Neutrino

Context

• Recently, the Kamioka Liquid Scintillator Antineutrino Detector (KamLAND), operated by physicists in Japan, revealed that after reviewing two years worth of data, they were unable to detect any indications that neutrinos might be their own anti-particles.

About the Experiment

• KamLAND looks for an event called neutrinoless double beta-decay.
• In normal double beta-decay, two neutrons in an atom turn into two protons by emitting two electrons and two anti-neutrinos.
• In neutrinoless double beta-decay, the anti-neutrinos aren’t emitted, which can happen only if anti-neutrinos are just different kinds of neutrinos.

About the Neutrino

• Neutrinos are the second most abundant particles in the cosmos after the photon.
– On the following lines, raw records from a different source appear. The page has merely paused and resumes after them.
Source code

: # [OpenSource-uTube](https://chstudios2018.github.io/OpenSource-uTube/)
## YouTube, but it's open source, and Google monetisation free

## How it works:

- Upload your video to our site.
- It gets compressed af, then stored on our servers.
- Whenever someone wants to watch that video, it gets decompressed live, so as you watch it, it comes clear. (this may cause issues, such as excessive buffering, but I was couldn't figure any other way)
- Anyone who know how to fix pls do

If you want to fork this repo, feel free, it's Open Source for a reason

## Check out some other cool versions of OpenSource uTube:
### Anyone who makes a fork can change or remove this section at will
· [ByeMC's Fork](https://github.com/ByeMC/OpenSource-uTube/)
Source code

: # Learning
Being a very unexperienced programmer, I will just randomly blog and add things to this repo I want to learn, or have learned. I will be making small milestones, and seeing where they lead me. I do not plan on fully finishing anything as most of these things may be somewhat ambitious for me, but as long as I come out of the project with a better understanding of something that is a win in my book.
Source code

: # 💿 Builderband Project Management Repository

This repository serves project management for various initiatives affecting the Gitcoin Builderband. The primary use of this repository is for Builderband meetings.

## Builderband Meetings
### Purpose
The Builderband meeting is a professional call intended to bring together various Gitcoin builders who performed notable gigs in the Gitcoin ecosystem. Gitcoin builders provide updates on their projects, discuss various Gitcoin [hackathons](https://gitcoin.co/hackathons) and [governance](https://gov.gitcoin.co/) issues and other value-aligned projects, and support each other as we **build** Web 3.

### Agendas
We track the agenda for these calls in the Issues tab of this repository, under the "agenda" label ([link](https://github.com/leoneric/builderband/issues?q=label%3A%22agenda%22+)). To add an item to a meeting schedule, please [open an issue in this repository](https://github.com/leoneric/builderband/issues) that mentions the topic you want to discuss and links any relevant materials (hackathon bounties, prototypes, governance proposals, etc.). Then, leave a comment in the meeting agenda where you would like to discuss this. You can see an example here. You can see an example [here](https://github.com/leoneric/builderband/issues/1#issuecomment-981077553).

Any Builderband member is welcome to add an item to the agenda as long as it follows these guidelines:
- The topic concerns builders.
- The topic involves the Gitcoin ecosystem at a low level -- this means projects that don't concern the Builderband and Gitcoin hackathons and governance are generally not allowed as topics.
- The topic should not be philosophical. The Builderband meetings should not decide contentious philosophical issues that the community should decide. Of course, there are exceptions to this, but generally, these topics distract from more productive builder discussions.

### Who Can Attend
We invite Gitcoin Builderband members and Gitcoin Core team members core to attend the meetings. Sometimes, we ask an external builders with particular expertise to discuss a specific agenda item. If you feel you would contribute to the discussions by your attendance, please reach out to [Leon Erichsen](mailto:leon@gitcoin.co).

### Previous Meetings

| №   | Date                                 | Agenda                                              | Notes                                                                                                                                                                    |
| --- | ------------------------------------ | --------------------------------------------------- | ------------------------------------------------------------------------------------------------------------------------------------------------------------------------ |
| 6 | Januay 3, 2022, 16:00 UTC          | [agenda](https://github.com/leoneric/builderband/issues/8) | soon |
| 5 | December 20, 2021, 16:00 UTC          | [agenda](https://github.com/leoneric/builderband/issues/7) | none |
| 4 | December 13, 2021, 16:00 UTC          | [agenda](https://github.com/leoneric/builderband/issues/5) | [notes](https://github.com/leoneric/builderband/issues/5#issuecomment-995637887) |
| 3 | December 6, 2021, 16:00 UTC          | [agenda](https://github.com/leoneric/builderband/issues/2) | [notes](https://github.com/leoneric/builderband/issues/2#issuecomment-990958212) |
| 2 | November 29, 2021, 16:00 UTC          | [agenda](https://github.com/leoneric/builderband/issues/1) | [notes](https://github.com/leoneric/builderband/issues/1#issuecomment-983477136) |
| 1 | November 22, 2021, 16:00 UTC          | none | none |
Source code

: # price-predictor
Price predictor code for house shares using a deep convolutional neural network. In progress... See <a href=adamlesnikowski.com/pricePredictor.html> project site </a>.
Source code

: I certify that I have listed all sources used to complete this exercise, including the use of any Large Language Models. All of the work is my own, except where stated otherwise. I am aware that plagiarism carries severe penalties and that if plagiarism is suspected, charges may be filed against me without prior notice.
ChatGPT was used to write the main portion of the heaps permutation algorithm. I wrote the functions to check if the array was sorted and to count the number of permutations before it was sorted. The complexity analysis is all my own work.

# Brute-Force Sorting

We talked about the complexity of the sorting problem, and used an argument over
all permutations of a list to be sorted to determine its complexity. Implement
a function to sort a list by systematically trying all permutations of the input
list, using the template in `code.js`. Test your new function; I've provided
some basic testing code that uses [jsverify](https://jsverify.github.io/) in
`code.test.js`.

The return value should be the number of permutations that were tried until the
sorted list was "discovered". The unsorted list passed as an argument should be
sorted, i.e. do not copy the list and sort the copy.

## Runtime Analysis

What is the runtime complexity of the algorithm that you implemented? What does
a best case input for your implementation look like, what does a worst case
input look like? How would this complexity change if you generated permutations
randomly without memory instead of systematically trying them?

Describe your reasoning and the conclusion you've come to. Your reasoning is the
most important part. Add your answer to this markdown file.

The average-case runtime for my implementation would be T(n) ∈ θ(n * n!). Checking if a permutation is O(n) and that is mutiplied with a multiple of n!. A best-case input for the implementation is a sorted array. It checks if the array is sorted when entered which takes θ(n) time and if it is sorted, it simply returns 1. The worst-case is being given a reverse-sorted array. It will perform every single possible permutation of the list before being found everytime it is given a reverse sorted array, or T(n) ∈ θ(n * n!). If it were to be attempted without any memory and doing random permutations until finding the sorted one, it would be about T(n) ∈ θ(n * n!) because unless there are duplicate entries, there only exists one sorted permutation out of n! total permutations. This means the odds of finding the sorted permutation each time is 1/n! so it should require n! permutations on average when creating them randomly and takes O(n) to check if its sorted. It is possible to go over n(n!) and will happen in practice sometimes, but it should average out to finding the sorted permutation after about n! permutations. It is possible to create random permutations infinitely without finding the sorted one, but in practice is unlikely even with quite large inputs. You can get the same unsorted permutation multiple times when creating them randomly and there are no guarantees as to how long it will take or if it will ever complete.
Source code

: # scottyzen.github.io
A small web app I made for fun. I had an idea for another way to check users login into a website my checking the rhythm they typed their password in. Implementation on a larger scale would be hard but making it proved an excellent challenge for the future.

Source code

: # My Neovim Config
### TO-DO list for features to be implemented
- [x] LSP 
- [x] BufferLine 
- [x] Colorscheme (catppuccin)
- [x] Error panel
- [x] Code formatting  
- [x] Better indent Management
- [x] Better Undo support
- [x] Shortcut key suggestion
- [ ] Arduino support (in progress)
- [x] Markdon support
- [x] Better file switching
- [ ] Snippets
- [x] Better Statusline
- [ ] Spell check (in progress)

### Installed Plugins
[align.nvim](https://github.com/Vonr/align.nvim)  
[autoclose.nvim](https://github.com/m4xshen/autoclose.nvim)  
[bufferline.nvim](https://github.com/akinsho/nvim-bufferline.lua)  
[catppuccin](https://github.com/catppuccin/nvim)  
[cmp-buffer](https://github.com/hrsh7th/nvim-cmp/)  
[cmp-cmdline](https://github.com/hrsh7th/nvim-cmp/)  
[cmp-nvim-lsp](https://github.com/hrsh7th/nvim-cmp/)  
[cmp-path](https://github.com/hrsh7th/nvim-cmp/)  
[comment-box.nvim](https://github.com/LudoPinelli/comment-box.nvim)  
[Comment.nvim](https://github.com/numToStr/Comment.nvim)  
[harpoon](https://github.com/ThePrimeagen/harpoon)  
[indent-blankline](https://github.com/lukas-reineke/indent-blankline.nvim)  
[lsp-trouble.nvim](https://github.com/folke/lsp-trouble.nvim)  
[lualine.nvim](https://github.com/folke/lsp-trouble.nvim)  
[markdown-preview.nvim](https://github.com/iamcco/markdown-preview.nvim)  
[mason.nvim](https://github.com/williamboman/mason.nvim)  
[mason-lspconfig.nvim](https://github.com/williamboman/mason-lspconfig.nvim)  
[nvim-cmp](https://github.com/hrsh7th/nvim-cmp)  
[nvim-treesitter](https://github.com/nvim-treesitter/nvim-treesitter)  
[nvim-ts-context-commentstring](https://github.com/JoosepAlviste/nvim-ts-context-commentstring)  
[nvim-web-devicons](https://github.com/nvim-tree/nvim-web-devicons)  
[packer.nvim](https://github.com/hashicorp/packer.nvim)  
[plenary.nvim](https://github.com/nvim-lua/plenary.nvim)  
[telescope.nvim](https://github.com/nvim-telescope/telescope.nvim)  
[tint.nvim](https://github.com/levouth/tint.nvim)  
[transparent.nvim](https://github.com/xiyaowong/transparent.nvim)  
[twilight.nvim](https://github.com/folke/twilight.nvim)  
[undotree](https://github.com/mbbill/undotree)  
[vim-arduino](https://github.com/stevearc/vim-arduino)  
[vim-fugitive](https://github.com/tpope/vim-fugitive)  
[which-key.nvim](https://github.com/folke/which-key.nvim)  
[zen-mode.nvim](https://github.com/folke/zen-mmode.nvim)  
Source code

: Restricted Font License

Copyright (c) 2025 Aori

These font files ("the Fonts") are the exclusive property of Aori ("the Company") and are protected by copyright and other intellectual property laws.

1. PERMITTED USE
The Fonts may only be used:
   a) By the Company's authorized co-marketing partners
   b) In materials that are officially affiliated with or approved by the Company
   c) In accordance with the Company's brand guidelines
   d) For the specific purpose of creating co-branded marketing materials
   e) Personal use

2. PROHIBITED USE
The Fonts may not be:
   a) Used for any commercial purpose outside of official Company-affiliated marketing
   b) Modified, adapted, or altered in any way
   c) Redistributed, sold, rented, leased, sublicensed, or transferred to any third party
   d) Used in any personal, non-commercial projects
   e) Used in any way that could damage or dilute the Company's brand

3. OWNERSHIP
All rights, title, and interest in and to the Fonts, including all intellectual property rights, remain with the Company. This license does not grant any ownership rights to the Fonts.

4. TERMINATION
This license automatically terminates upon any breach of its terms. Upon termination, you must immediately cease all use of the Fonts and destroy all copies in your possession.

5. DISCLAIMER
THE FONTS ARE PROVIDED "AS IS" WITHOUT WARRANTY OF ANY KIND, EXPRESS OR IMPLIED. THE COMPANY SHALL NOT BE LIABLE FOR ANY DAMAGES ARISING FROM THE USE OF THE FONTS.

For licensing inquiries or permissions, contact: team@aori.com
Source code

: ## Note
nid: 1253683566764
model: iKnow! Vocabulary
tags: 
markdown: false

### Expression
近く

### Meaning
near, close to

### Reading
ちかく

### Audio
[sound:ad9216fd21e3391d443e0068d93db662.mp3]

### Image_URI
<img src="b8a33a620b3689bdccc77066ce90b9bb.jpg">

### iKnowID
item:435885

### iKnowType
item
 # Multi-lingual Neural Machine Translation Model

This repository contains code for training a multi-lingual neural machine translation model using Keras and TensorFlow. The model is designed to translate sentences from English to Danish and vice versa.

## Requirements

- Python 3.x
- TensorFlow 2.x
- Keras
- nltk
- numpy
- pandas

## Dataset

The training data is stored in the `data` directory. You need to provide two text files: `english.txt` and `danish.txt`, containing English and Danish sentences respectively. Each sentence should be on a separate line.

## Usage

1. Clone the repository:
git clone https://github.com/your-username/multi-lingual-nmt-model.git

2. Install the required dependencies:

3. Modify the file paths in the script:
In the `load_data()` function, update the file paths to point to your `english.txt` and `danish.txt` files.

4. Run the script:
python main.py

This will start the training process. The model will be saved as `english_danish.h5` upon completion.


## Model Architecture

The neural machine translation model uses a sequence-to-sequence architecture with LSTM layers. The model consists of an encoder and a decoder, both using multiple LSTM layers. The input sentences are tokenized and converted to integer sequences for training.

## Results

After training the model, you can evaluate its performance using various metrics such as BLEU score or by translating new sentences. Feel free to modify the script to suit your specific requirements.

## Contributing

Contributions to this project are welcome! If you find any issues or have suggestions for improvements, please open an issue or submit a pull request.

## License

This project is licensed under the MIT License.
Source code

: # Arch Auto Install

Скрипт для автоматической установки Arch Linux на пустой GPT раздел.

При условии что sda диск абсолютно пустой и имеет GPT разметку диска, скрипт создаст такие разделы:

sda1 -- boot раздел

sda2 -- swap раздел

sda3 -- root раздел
Because they are so ubiquitous, their properties have an important influence on the structure of the universe.
• Sources of neutrinos include a variety of radioactive decays, atomic collisions caused by cosmic radiation, supernovae, and other events.

About the Anti-Particles

• Every elementary atom has a corresponding antiparticle. When the two collide, they will annihilate each other in a burst of energy.
• Positron is the antiparticle of electron. Anti-neutrinos are similar to neutrinos.
• However, due to their opposing charges, an electron and a positron can be distinguished from one another.
• Neither neutrinos nor anti-neutrinos have an electric charge or any other distinguishing characteristics.
• Subatomic particles can be classified as substance particles or force-carrying particles. Neutrinos are matter particles known as fermions. Fermions are further classified as Dirac fermions or Majorana fermions. Dirac fermions do not have their own anti-particles, whereas Majorana fermions do.